(February 18, 2022) As he stood before the chopping board at New York City’s famed Eleven Madison Park, all set to start cutting, Chef Neel Kajale found himself face to face with an angry sous chef. “I simply couldn’t understand why he was upset,” he said. Neel was even more mystified when the sous chef then adjusted the cutting board. “He told me that everything has to be perpendicular and parallel. My cutting board was not in line with my workstation. I was at Eleven Madison Park. Everything had to be perfect,” said Chef Neel explained. When you’re working with the world’s most celebrated chefs, every detail needs to be perfect.
The Michelin experience
By the age of 25, Chef Neel Kajale has done quite the tour of world-famous, Michelin-Starred restaurants and their chefs. After graduating from the Institute of Hotel Management, he worked with Chef Atul Kochhar, of Benaras fame, joining the team as they began NRI in Mumbai. He has also worked at The Bombay Canteen and Farzi Cafe before setting off to study at the Culinary Institute of America in New York City, where Eleven Madison Park would come calling. Today, he has moved away from the high-glamour, high-stress restaurant life and works at a test kitchen, creating content and exploring a space that to him, feels like home.

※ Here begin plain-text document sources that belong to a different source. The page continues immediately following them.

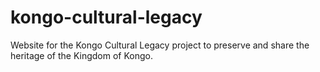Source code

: # kongo-cultural-legacy
Website for the Kongo Cultural Legacy project to preserve and share the heritage of the Kingdom of Kongo.
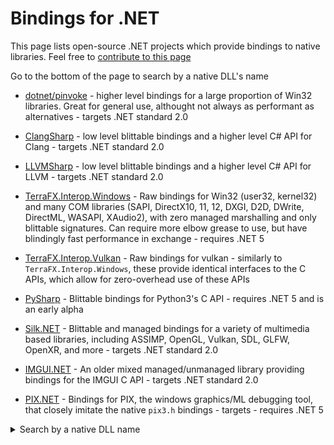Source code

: # Bindings for .NET

This page lists open-source .NET projects which provide bindings to native libraries. Feel free to [contribute to this page](https://github.com/john-h-k/john-h-k.github.io/blob/master/bindings.md)

Go to the bottom of the page to search by a native DLL's name

* [dotnet/pinvoke](https://github.com/dotnet/pinvoke) - higher level bindings for a large proportion of Win32 libraries. Great for general use, althought not always as performant as alternatives - targets .NET standard 2.0

* [ClangSharp](https://github.com/microsoft/ClangSharp) - low level blittable bindings and a higher level C# API for Clang - targets .NET standard 2.0

* [LLVMSharp](https://github.com/microsoft/LLVMSharp) - low level blittable bindings and a higher level C# API for LLVM - targets .NET standard 2.0

* [TerraFX.Interop.Windows](https://github.com/terrafx/terrafx.interop.windows) - Raw bindings for Win32 (user32, kernel32) and many COM libraries (SAPI, DirectX10, 11, 12, DXGI, D2D, DWrite, DirectML, WASAPI, XAudio2), with zero managed marshalling and only blittable signatures. Can require more elbow grease to use, but have blindingly fast performance in exchange - requires .NET 5

* [TerraFX.Interop.Vulkan](https://github.com/terrafx/terrafx.interop.vulkan) - Raw bindings for vulkan - similarly to `TerraFX.Interop.Windows`, these provide identical interfaces to the C APIs, which allow for zero-overhead use of these APIs

* [PySharp](https://github.com/john-h-k/PySharp) - Blittable bindings for Python3's C API - requires .NET 5 and is an early alpha

* [Silk.NET](https://github.com/Ultz/Silk.NET) - Blittable and managed bindings for a variety of multimedia based libraries, including ASSIMP, OpenGL, Vulkan, SDL, GLFW, OpenXR, and more - targets .NET standard 2.0

* [IMGUI.NET](https://github.com/mellinoe/ImGui.NET) - An older mixed managed/unmanaged library providing bindings for the IMGUI C API - targets .NET standard 2.0

* [PIX.NET](https://github.com/john-h-k/PIX.NET) - Bindings for PIX, the windows graphics/ML debugging tool, that closely imitate the native `pix3.h` bindings - targets - requires .NET 5

<details>
    <summary>Search by a native DLL name</summary>
    TODO
</details>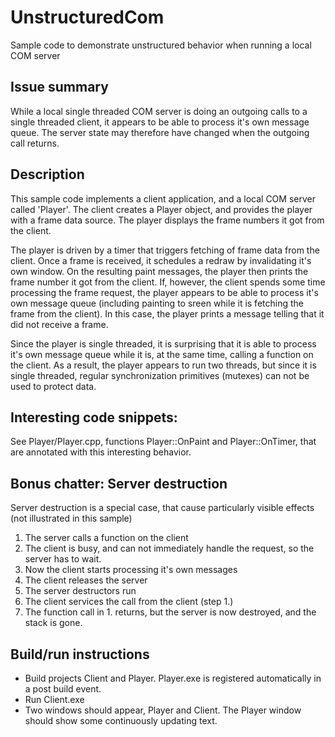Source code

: # UnstructuredCom
Sample code to demonstrate unstructured behavior when running a local COM server

## Issue summary
While a local single threaded COM server is doing an outgoing calls to a single threaded client, it appears to be able to process it's own message queue. The server state may therefore have changed when the outgoing call returns. 

## Description
This sample code implements a client application, and a local COM server called 'Player'. The client creates a Player object, and provides the player with a frame data source. The player displays the frame numbers it got from the client. 

The player is driven by a timer that triggers fetching of frame data from the client. Once a frame is received, it schedules a redraw by invalidating it's own window. On the resulting paint messages, the player then prints the frame number it got from the client. If, however, the client spends some time processing the frame request, the player appears to be able to process it's own message queue (including painting to sreen while it is fetching the frame from the client). In this case, the player prints a message telling that it did not receive a frame.

Since the player is single threaded, it is surprising that it is able to process it's own message queue while it is, at the same time, calling a function on the client. As a result, the player appears to run two threads, but since it is single threaded, regular synchronization primitives (mutexes) can not be used to protect data.

## Interesting code snippets:
See Player/Player.cpp, functions Player::OnPaint and Player::OnTimer, that are annotated with this interesting behavior. 

## Bonus chatter: Server destruction
Server destruction is a special case, that cause particularly visible effects (not illustrated in this sample)

1. The server calls a function on the client
2. The client is busy, and can not immediately handle the request, so the server has to wait.
3. Now the client starts processing it's own messages
4. The client releases the server
5. The server destructors run
6. The client services the call from the client (step 1.)
7. The function call in 1. returns, but the server is now destroyed, and the stack is gone. 

## Build/run instructions

* Build projects Client and Player. Player.exe is registered automatically in a post build event.
* Run Client.exe
* Two windows should appear, Player and Client. The Player window should show some continuously updating text. 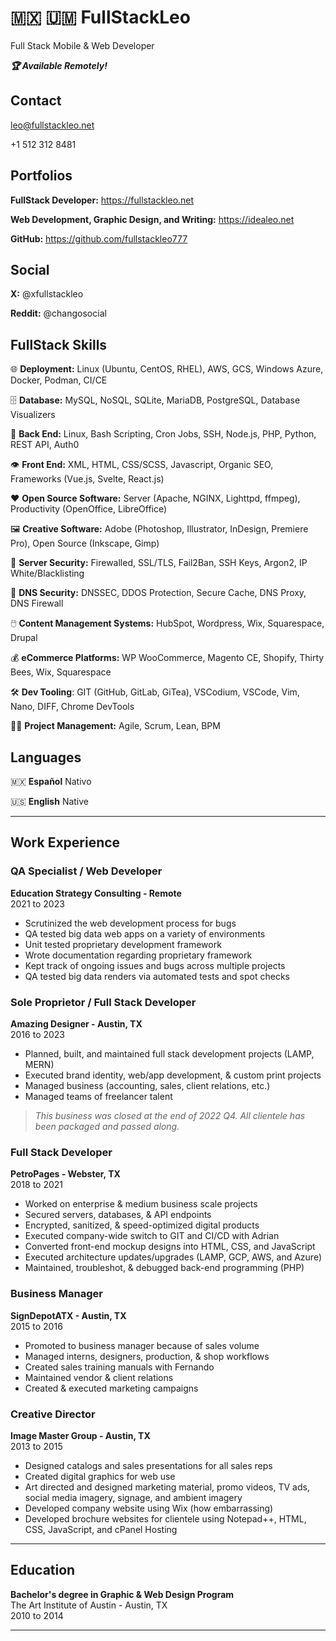 # 🇲🇽 🇺🇲 FullStackLeo

Full Stack Mobile & Web Developer

_**🏆 Available Remotely!**_


## Contact

leo@fullstackleo.net

+1 512 312 8481


## Portfolios

**FullStack Developer:** https://fullstackleo.net

**Web Development, Graphic Design, and Writing:** https://idealeo.net

**GitHub:** https://github.com/fullstackleo777


## Social

**X:** @xfullstackleo

**Reddit:** @changosocial


## FullStack Skills

🌐 **Deployment:** Linux (Ubuntu, CentOS, RHEL), AWS, GCS, Windows Azure, Docker, Podman, CI/CE

🗄️ **Database:** MySQL, NoSQL, SQLite, MariaDB, PostgreSQL, Database Visualizers

🧠 **Back End:** Linux, Bash Scripting, Cron Jobs, SSH, Node.js, PHP, Python, REST API, Auth0

👁️ **Front End:** XML, HTML, CSS/SCSS, Javascript, Organic SEO, Frameworks (Vue.js, Svelte, React.js)

❤️ **Open Source Software:** Server (Apache, NGINX, Lighttpd, ffmpeg), Productivity (OpenOffice, LibreOffice)

🖼️ **Creative Software:** Adobe (Photoshop, Illustrator, InDesign, Premiere Pro), Open Source (Inkscape, Gimp)

🔐 **Server Security:** Firewalled, SSL/TLS, Fail2Ban, SSH Keys, Argon2, IP White/Blacklisting

🔑 **DNS Security:** DNSSEC, DDOS Protection, Secure Cache, DNS Proxy, DNS Firewall

🖱️ **Content Management Systems:** HubSpot, Wordpress, Wix, Squarespace, Drupal

💰 **eCommerce Platforms:** WP WooCommerce, Magento CE, Shopify, Thirty Bees, Wix, Squarespace

🛠️ **Dev Tooling**: GIT (GitHub, GitLab, GiTea), VSCodium, VSCode, Vim, Nano, DIFF, Chrome DevTools

👨‍💼 **Project Management:** Agile, Scrum, Lean, BPM


## Languages

🇲🇽 **Español** Nativo

🇺🇸 **English** Native


---

## Work Experience

### QA Specialist / Web Developer  
**Education Strategy Consulting - Remote**  
2021 to 2023  
- Scrutinized the web development process for bugs  
- QA tested big data web apps on a variety of environments  
- Unit tested proprietary development framework  
- Wrote documentation regarding proprietary framework  
- Kept track of ongoing issues and bugs across multiple projects  
- QA tested big data renders via automated tests and spot checks  

### Sole Proprietor / Full Stack Developer  
**Amazing Designer - Austin, TX**  
2016 to 2023  
- Planned, built, and maintained full stack development projects (LAMP, MERN)  
- Executed brand identity, web/app development, & custom print projects  
- Managed business (accounting, sales, client relations, etc.)  
- Managed teams of freelancer talent  
> *This business was closed at the end of 2022 Q4. All clientele has been packaged and passed along.*  

### Full Stack Developer  
**PetroPages - Webster, TX**  
2018 to 2021  
- Worked on enterprise & medium business scale projects  
- Secured servers, databases, & API endpoints  
- Encrypted, sanitized, & speed-optimized digital products  
- Executed company-wide switch to GIT and CI/CD with Adrian  
- Converted front-end mockup designs into HTML, CSS, and JavaScript  
- Executed architecture updates/upgrades (LAMP, GCP, AWS, and Azure)  
- Maintained, troubleshot, & debugged back-end programming (PHP)  

### Business Manager  
**SignDepotATX - Austin, TX**  
2015 to 2016  
- Promoted to business manager because of sales volume  
- Managed interns, designers, production, & shop workflows  
- Created sales training manuals with Fernando  
- Maintained vendor & client relations  
- Created & executed marketing campaigns  

### Creative Director  
**Image Master Group - Austin, TX**  
2013 to 2015  
- Designed catalogs and sales presentations for all sales reps  
- Created digital graphics for web use  
- Art directed and designed marketing material, promo videos, TV ads, social media imagery, signage, and ambient imagery  
- Developed company website using Wix (how embarrassing)  
- Developed brochure websites for clientele using Notepad++, HTML, CSS, JavaScript, and cPanel Hosting  

---

## Education

**Bachelor's degree in Graphic & Web Design Program**  
The Art Institute of Austin - Austin, TX  
2010 to 2014  

---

When food is what you aspire for
At 13, the Mumbaikar knew he wanted to be a chef. He loved food, disliked maths, so the choice was simple. “There was no point in struggling with something I had no talent for. What I did have, however, was a passion for food,” recalls Neel. Encouraged by his parents, he leaped headlong. “I had no backup plans. It was a do-or-die situation for me,” adds the 25-year-old.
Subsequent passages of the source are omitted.